Thursday, January 10, 2019

It could be worse . . . except when it couldn't.


It's nearly eleven o'clock in the morning on the west coast and I've just realised I haven't blogged on my allotted day. What a typical start to a new year.

So here's a word-light, pic-heavy look at some book jackets. Forgive me.

I do pay attention to book jackets. I like a waxy or sugar-almond finish - not shiny - and I've got a soft-spot for a jacket where the design is almost all in the font. Like this recent addition to my TBR pile:

Isn't it lovely? It's about an agony aunt during WWII, so I've got premise envy as well as jacket hankering.

Another recent purchase was a new copy of a book I've owned for decades. They re-issued it and, just like that, Georgette Heyer's Footsteps in The Dark has gone from being one of the ugliest volumes in my collection to one of the prettiest.

Another great improvement - in my opinion - came with the recent re-issue of Dorothy L Sayers. Her books had a hard time in the seventies (like architecture, home furnishings and hair-dos) but Hodder's recent re-vamp is gorgeous.

Sometimes, I've pondered the different covers of my own books in different countries, wondering what it is that leads British and American publishers to such distinct looks:

Is that the same woman? Dunno. I like her boots, though. On the whole, no matter what I think, I go along with the jacket the art department comes up with. They know best what works, what sells, what those boots say to readers. Once, early on, I said of a jacket that I liked the colours but really didn't think anything else was related to the story. Guess what happened. They changed the colours and kept the rest.

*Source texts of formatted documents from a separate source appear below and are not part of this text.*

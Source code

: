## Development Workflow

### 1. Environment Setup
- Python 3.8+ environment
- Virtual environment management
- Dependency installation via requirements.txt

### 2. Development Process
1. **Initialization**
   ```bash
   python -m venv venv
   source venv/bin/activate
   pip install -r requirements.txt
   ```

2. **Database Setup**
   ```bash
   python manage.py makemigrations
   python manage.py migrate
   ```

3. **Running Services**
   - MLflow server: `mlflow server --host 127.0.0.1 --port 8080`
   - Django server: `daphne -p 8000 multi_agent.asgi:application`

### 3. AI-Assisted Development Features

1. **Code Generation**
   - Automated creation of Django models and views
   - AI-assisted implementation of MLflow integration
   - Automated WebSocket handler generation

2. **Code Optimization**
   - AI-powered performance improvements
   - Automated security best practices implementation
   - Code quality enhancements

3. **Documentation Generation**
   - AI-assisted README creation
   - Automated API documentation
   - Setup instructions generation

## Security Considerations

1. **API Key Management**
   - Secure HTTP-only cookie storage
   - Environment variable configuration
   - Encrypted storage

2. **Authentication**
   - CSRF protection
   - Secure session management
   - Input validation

And once quite recently, I actually put my foot down. Well, my agent put her foot down. Consider the following:

It's the Turkish edition of The Child Garden. And this is the jacket we agreed to once we'd lifted our feet again. It's not my favourite ever. The two heads on top of one another and the moon above seem oddly placed and I've no idea who those two women are. But it was a joy to behold after the first suggestion. Now, I don't know anything about the Turkish book world, or Turkish aesthetics in general, but I knew what I thought when I saw this:

If anyone's read The Child Garden and can tell me who that is, I'd still love to know.


Susan C Shea said...

Laughing my head off at the first version of the Turkish cover of The Child's Garden! It is both frightening and hilarious, no small accomplishment. You may note that I chose The Winter Garden cover as a favorite in spite of the fact that the horsey thing at the top bothered you. After I read the book, I was okay with it even though the figure...well, I won't issue a spoiler.

Cathy Ace said...

The original Turkish cover? You know this is unusual for me...words fail me.

Kathy Reel said...

I love covers and often buy both the U.S. and UK copies for their different covers. I have Dear Mrs. Bird (unfortunately not read yet)in a different cover from yours here, Catriona, and I really do love its colors and title in typewriter keys, but I also love the simplicity of the one you've posted here. I think I'm going to have to order the Georgette Heyer book from Book Depository. It wasn't available at Amazon U.S. And, talking about covers, your covers are always outstanding, Catriona. Well, the U.S. and UK ones. Maybe the Turkish one is a no go. Hahaha!